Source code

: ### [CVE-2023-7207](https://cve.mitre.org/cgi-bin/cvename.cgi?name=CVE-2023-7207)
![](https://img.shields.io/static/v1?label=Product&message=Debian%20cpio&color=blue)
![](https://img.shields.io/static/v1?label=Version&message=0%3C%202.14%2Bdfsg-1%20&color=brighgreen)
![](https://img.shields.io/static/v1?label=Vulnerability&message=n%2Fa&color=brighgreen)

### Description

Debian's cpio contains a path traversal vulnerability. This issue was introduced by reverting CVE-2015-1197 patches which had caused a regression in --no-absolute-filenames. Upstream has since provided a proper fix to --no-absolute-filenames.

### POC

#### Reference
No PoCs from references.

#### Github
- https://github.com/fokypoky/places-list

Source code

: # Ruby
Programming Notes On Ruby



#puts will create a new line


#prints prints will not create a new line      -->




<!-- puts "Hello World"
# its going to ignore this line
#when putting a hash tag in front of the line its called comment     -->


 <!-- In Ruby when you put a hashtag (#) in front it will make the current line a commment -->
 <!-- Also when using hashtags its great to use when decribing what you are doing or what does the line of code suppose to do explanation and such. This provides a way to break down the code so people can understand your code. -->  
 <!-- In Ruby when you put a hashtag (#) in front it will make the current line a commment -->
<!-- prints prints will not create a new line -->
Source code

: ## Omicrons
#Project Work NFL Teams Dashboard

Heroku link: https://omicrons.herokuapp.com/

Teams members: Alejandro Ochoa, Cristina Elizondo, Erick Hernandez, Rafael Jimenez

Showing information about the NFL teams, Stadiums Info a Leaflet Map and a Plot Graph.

Aim of the task ▸ Give only the number of lines in the entries above that hold the string "brighgreen".

Result for this exercise ▸ 2